Scan the entries below. List each line with "begin".

Dataset entries:
####################

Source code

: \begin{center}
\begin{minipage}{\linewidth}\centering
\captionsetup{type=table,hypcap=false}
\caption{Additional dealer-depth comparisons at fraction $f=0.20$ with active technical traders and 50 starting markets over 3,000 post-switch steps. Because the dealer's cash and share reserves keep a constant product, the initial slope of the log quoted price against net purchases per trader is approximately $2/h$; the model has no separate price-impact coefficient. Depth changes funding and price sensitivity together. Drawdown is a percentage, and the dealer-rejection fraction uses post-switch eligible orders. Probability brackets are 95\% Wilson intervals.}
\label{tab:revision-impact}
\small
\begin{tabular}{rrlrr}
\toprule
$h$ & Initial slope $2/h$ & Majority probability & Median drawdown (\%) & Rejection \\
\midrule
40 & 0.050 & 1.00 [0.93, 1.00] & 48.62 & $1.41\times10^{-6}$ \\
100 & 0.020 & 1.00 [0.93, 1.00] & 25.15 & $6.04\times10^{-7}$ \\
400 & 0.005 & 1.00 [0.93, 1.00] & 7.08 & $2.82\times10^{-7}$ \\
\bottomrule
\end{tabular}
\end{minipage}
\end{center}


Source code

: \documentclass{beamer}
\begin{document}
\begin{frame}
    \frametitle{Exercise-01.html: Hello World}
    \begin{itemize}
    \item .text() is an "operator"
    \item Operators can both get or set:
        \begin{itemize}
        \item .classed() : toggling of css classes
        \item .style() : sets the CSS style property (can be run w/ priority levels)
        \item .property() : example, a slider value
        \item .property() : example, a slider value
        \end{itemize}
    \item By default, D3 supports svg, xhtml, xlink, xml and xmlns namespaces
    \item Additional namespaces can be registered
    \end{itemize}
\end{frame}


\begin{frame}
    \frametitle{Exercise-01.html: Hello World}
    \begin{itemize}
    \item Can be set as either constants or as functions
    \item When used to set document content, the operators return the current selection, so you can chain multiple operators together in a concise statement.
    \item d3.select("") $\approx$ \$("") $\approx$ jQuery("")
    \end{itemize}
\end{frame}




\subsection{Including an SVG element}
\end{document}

####################

*Written answer*
: \begin{center}
\begin{minipage}{\linewidth}\centering
\begin{tabular}{rrlrr}
\begin{document}
\begin{frame}
    \begin{itemize}
        \begin{itemize}
\begin{frame}
    \begin{itemize}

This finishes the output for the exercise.